Start by having Watson (accompanied by best man Sherlock) visit the barracks with the express intention of getting an invitation to the reclusive major - exposition about how he accidentally killed everyone can be dealt with in a less signposted way. The killer is not the totally obvious but random wedding photographer, but whoever it is at the barracks who deals with the invitation (and is an old friend of Watson's who Watson feels he now has to invite), in the process this guy finds out that the recluse he has a grudge against is possibly going to be at a wedding. So Watson's wedding sets the plot in motion, so it makes sense that it is going to happen at his wedding. The murderer starts contriving clever ways to kill someone in public, practicing on guards, but not actually managing to kill any of them, and so they call Watson for help, because they know he is friends with Sherlock, as he's recently been at the barracks with him. The attempted killings culminate in the successful murder of the guard in the shower, but Sherlock only works out what is happening when he's at the wedding, during his speech, which becomes exciting and tense, not silly and Matt Smith-y.
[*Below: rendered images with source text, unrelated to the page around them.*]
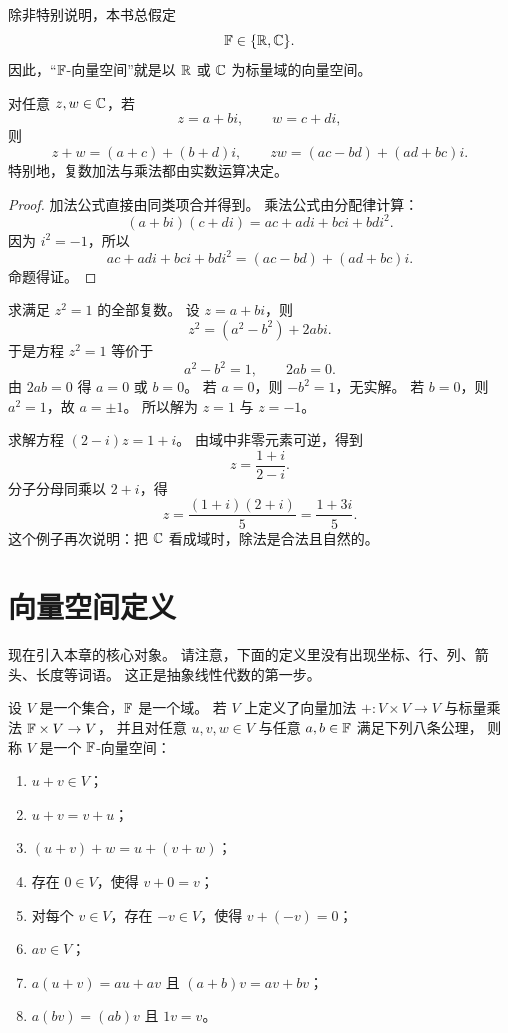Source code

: \begin{notation} 除非特别说明，本书总假定
\[ \F\in\{\R,\C\}.
\] 因此，“$\F$-向量空间”就是以 $\R$ 或 $\C$ 为标量域的向量空间。
\end{notation}

\begin{proposition} 对任意 $z,w\in\C$，若
\[ z=a+bi,\qquad w=c+di,
\] 则
\[ z+w=(a+c)+(b+d)i,
\qquad zw=(ac-bd)+(ad+bc)i.
\] 特别地，复数加法与乘法都由实数运算决定。
\end{proposition}

\begin{proof} 加法公式直接由同类项合并得到。
乘法公式由分配律计算： \[
(a+bi)(c+di)=ac+adi+bci+bdi^2. \]
因为 $i^2=-1$，所以 \[
ac+adi+bci+bdi^2=(ac-bd)+(ad+bc)i. \]
命题得证。 \end{proof}

\begin{example} 求满足 $z^2=1$ 的全部复数。
设 $z=a+bi$，则 \[
z^2=(a^2-b^2)+2abi. \]
于是方程 $z^2=1$ 等价于 \[
a^2-b^2=1, \qquad
2ab=0. \]
由 $2ab=0$ 得 $a=0$ 或 $b=0$。 若 $a=0$，则 $-b^2=1$，无实解。
若 $b=0$，则 $a^2=1$，故 $a=\pm 1$。 所以解为 $z=1$ 与 $z=-1$。
\end{example}

\begin{example} 求解方程 $(2-i)z=1+i$。
由域中非零元素可逆，得到 \[
z=\frac{1+i}{2-i}. \]
分子分母同乘以 $2+i$，得 \[
z=\frac{(1+i)(2+i)}{5}=\frac{1+3i}{5}. \]
这个例子再次说明：把 $\C$ 看成域时，除法是合法且自然的。 \end{example}

\section{向量空间定义}

现在引入本章的核心对象。 请注意，下面的定义里没有出现坐标、行、列、箭头、长度等词语。
这正是抽象线性代数的第一步。

\begin{definition} 设 $V$ 是一个集合，$\F$ 是一个域。
若 $V$ 上定义了向量加法 $+:V\times V\to V$ 与标量乘法 $\F\times V\to V$， 并且对任意 $u,v,w\in V$ 与任意 $a,b\in\F$ 满足下列八条公理，
则称 $V$ 是一个 $\F$-向量空间： \begin{enumerate}[label=\textup{(\arabic*)}]
\item $u+v\in V$； \item $u+v=v+u$；
\item $(u+v)+w=u+(v+w)$； \item 存在 $0\in V$，使得 $v+0=v$；
\item 对每个 $v\in V$，存在 $-v\in V$，使得 $v+(-v)=0$； \item $av\in V$；
\item $a(u+v)=au+av$ 且 $(a+b)v=av+bv$； \item $a(bv)=(ab)v$ 且 $1v=v$。
\end{enumerate} \end{definition}

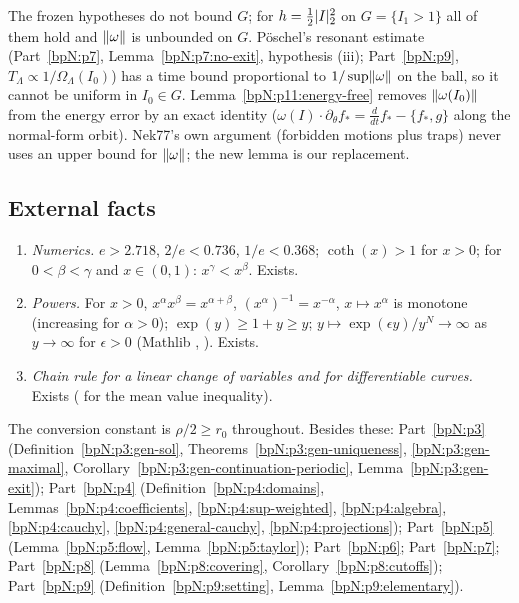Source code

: \begin{remark}\label{bpN:p11:omega-unbounded}
The frozen hypotheses do not bound $G$; for $h=\frac12\abs I_2^2$ on $G=\{I_1>1\}$ all of them hold and $\norm{\omega}$ is unbounded on $G$. P\"oschel's resonant estimate (Part~\ref{bpN:p7}, Lemma~\ref{bpN:p7:no-exit}, hypothesis (iii); Part~\ref{bpN:p9}, $T_\Lambda\propto1/\Omega_\Lambda(I_0)$) has a time bound proportional to $1/\sup\norm\omega$ on the ball, so it cannot be uniform in $I_0\in G$. Lemma~\ref{bpN:p11:energy-free} removes $\norm{\omega(I_0)}$ from the energy error by an exact identity ($\omega(I)\cdot\partial_\theta f_*=\frac d{dt}f_*-\{f_*,g\}$ along the normal-form orbit). Nek77's own argument (forbidden motions plus traps) never uses an upper bound for $\norm\omega$; the new lemma is our replacement. 
\end{remark}

\subsection{External facts}\label{bpN:p11:s-ext}
\begin{enumerate}[label=(E\arabic*),leftmargin=2.2em]
\item\label{bpN:p11:ext-num} \emph{Numerics.} $e>2.718$, $2/e<0.736$, $1/e<0.368$; $\coth(x)>1$ for $x>0$; for $0<\beta<\gamma$ and $x\in(0,1)$: $x^{\gamma}<x^{\beta}$. Exists.
\item\label{bpN:p11:ext-rpow} \emph{Powers.} For $x>0$, $x^{\alpha}x^{\beta}=x^{\alpha+\beta}$, $(x^\alpha)^{-1}=x^{-\alpha}$, $x\mapsto x^{\alpha}$ is monotone (increasing for $\alpha>0$); $\exp(y)\ge1+y\ge y$; $y\mapsto\exp(\epsilon y)/y^{N}\to\infty$ as $y\to\infty$ for $\epsilon>0$ (Mathlib , ). Exists.
\item\label{bpN:p11:ext-chain} \emph{Chain rule for a linear change of variables and for differentiable curves.} Exists ( for the mean value inequality).
\end{enumerate}
The conversion constant is $\rho/2\ge r_0$ throughout. Besides these: Part~\ref{bpN:p3} (Definition~\ref{bpN:p3:gen-sol}, Theorems~\ref{bpN:p3:gen-uniqueness}, \ref{bpN:p3:gen-maximal}, Corollary~\ref{bpN:p3:gen-continuation-periodic}, Lemma~\ref{bpN:p3:gen-exit}); Part~\ref{bpN:p4} (Definition~\ref{bpN:p4:domains}, Lemmas~\ref{bpN:p4:coefficients}, \ref{bpN:p4:sup-weighted}, \ref{bpN:p4:algebra}, \ref{bpN:p4:cauchy}, \ref{bpN:p4:general-cauchy}, \ref{bpN:p4:projections}); Part~\ref{bpN:p5} (Lemma~\ref{bpN:p5:flow}, Lemma~\ref{bpN:p5:taylor}); Part~\ref{bpN:p6}; Part~\ref{bpN:p7}; Part~\ref{bpN:p8} (Lemma~\ref{bpN:p8:covering}, Corollary~\ref{bpN:p8:cutoffs}); Part~\ref{bpN:p9} (Definition~\ref{bpN:p9:setting}, Lemma~\ref{bpN:p9:elementary}).

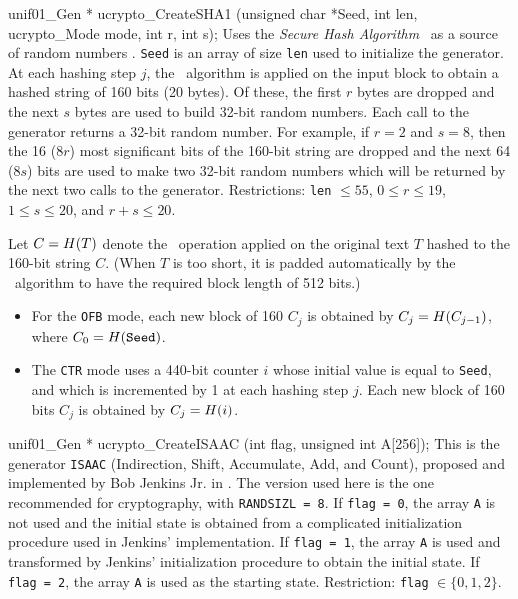 unif01_Gen * ucrypto_CreateSHA1 (unsigned char *Seed, int len,
                                 ucrypto_Mode mode, int r, int s);
\endcode
 \tab Uses the \textit{Secure Hash Algorithm}
  \shaun\ as a source of random numbers \cite{rNIS02a,rBAR06a}.
%
 \texttt{Seed} is an array of size \texttt{len} used to initialize the
  generator. At each hashing step $j$, the \shaun\ algorithm is applied on the
  input block to obtain a hashed string of 160 bits (20 bytes). Of these,
  the first $r$ bytes are dropped and the next $s$ bytes are used to build 32-bit
  random numbers. Each call to the generator returns a 32-bit random number.
  For example, if $r=2$ and $s=8$, then the 16 ($8r$) most significant bits of
  the 160-bit string are dropped and the next 64 ($8s$) bits are used to make
  two 32-bit random numbers which will be returned by the next two
  calls to the generator. Restrictions: \texttt{len} $\le 55$,
  $0 \le r \le 19$, $1 \le s \le 20$, and  $r + s \le 20$.

 Let $C = {H}(T)$ denote the \shaun\  operation applied on the original text $T$
 hashed to the 160-bit string $C$. (When $T$ is too short, it is padded
 automatically by the \shaun\  algorithm to have the required block length of
 512 bits.)
\begin{itemize}
\item  For the \texttt{OFB} mode, each new block of 160 $C_j$ is
  obtained by $C_j = {H}(C_{j-1})$, where $C_0 = {H}(\mbox{\texttt{Seed}})$.

\item The \texttt{CTR} mode uses a 440-bit counter $i$ whose initial value is
  equal to \texttt{Seed}, and which is incremented by 1 at each hashing step $j$.
  Each new block of 160 bits $C_j$ is obtained by
  $C_j = {H}(i)$.
\end{itemize}
 \endtab
\code


unif01_Gen * ucrypto_CreateISAAC (int flag, unsigned int A[256]);
\endcode
  \tab
   This is the generator \texttt{ISAAC}
%
   (Indirection, Shift, Accumulate, Add, and Count),
   proposed and implemented by Bob Jenkins Jr. in \cite{rJEN96a}.
   The version used here is the one recommended for cryptography,
   with  \texttt{RANDSIZL = 8}.
   If \texttt{flag = 0}, the array  \texttt{A} is not used and the initial state
   is obtained from a complicated initialization procedure used in Jenkins'
   implementation.
   If \texttt{flag = 1}, the array \texttt{A} is used and transformed by
   Jenkins' initialization procedure to obtain the initial state.
   If \texttt{flag = 2}, the array  \texttt{A} is used as the starting
   state.  Restriction: \texttt{flag} $\in \{0, 1, 2\}$.
 \endtab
Well, that's how I would have done it anyway.
Hey Shandy why did you fire Prince as your wedding planner
Quote: Shandonbelle @ 5th January 2014, 11:21 PM GMTI wasn't over keen on the sugar walls in the wedding venue.
eurgh unhygenic
Quote: sootyj @ 5th January 2014, 11:22 PM GMTIt still beats the hound of the baskervilles,
I disagree. Whilst I didn't love that episode, it was 100 times better than this one.
Quote: Harridan @ 6th January 2014, 12:07 AM GMT90 minute wedding speeches with flashbacks to things you wish you were watching?
Just about sums it up.
5 minutes of plot spread WAY too thin.
Note how it's moved a bit earlier?
It'll soon be in the Sunday night Merlin slot.
FFS
Quote: Shandonbelle @ 5th January 2014, 11:21 PM GMTI wasn't over keen on the yellow walls in the wedding venue.
I liked that bit.
I hated everything else.
Quote: Harridan @ 6th January 2014, 12:07 AM GMTStart by having Watson (accompanied by best man Sherlock) visit the barracks with the express intention of getting an invitation to the reclusive major - exposition about how he accidentally killed everyone can be dealt with in a less signposted way. The killer is not the totally obvious but random wedding photographer, but whoever it is at the barracks who deals with the invitation (and is an old friend of Watson's who Watson feels he now has to invite), in the process this guy finds out that the recluse he has a grudge against is possibly going to be at a wedding. So Watson's wedding sets the plot in motion, so it makes sense that it is going to happen at his wedding. The murderer starts contriving clever ways to kill someone in public, practicing on guards, but not actually managing to kill any of them, and so they call Watson for help, because they know he is friends with Sherlock, as he's recently been at the barracks with him. The attempted killings culminate in the successful murder of the guard in the shower, but Sherlock only works out what is happening when he's at the wedding, during his speech, which becomes exciting and tense, not silly and Matt Smith-y.
That's a good idea. A+
Well that wedding episode was boring...
About enough real material for a half hour, maybe 45 mins, but it was 90 mins! filled with padding.
And the basic premise that someone (two people in this case) would not notice that they had been fatally stabbed, because it was through a tight webbing belt is absolutely absurd. It would hurt like heck!
Quote: billwill @ 6th January 2014, 3:30 AM GMTAnd the basic premise that someone (two people in this case) would not notice that they had been fatally stabbed, because it was through a tight webbing belt is absolutely absurd. It would hurt like heck!
I suppose someone must have looked into that, but it did strike me as a bit odd that you'd not notice something was up, especially if you're at a wedding for that long.